(Data items)
**********

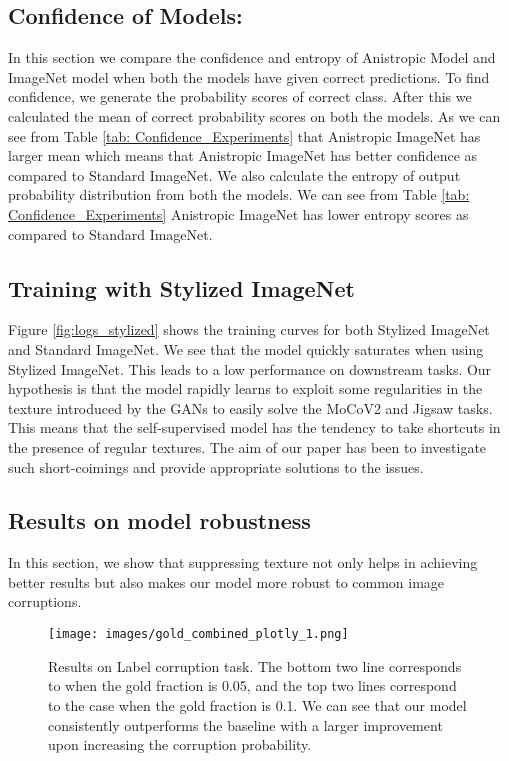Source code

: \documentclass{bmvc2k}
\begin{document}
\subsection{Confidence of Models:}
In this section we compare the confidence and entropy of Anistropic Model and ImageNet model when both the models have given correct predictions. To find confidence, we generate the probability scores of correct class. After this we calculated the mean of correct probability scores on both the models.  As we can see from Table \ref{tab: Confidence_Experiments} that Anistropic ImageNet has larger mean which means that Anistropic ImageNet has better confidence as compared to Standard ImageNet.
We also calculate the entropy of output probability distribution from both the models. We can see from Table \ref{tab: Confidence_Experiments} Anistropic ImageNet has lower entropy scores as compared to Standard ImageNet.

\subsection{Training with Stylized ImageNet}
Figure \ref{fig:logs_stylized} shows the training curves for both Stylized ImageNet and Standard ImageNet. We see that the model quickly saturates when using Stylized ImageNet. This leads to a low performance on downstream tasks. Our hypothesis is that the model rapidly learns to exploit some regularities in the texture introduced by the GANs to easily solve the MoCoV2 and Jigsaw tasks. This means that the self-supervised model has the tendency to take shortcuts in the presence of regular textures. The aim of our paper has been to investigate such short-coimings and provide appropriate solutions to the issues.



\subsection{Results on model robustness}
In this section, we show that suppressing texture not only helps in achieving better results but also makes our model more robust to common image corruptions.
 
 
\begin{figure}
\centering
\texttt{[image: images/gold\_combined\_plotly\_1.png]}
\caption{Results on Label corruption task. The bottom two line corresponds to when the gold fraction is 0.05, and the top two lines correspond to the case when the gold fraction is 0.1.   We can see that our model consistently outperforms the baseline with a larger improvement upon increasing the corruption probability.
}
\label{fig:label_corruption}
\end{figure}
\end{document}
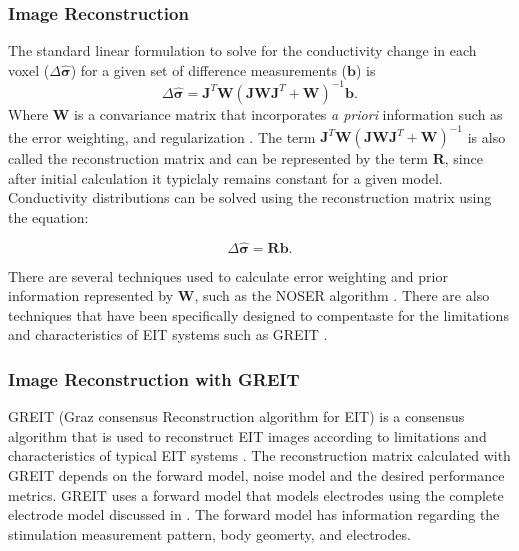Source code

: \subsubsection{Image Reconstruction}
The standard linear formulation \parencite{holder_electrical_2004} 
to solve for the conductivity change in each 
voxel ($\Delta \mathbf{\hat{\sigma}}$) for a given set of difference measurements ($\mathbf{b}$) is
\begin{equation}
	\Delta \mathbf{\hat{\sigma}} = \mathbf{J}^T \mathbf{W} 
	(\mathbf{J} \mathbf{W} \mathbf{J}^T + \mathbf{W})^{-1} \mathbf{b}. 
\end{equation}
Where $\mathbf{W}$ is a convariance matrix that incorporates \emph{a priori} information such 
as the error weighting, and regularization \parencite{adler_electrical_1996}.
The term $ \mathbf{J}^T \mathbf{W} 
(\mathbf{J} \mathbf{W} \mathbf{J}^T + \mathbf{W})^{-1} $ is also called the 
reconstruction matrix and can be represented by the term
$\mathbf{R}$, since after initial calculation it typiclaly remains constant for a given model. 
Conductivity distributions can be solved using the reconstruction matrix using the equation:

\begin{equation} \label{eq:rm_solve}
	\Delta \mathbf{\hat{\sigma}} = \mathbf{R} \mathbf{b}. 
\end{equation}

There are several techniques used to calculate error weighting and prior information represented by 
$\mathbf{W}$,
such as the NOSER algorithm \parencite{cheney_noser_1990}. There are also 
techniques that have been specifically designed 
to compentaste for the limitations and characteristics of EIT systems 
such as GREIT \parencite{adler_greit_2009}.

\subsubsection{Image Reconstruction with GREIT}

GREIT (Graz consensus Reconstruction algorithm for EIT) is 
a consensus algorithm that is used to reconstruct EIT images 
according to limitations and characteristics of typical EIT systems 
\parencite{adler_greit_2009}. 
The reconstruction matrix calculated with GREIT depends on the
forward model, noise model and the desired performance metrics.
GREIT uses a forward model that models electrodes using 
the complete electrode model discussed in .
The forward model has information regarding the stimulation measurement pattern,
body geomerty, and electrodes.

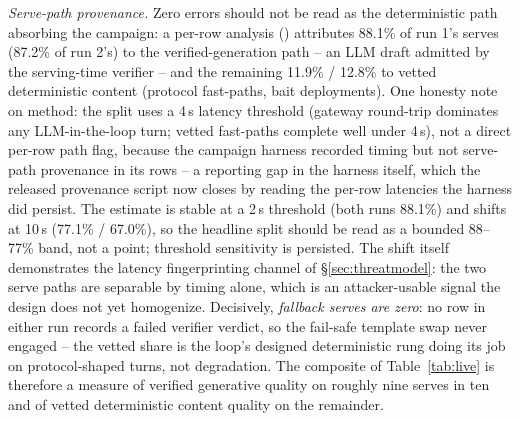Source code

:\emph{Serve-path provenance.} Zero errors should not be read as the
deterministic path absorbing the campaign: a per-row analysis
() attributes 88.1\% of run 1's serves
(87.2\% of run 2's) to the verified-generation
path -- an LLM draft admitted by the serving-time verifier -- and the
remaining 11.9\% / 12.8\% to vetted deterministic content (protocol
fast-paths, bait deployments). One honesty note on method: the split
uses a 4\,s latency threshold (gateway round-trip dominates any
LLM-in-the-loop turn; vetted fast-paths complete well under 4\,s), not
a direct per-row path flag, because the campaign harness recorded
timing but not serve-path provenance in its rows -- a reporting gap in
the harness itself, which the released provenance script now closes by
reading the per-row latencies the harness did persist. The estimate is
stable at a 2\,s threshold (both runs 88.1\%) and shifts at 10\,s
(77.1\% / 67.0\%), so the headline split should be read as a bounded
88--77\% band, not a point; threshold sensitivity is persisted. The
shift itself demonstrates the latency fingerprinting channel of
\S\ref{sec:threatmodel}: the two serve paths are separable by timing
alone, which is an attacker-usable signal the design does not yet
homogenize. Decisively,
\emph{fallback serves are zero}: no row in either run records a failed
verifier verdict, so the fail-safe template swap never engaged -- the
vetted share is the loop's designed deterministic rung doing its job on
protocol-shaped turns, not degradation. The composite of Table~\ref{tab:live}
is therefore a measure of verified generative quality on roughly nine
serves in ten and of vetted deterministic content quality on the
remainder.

**********

Find the word "campaign" in the entries above and gather every line that holds it.

deterministic path absorbing the campaign: a per-row analysis
a direct per-row path flag, because the campaign harness recorded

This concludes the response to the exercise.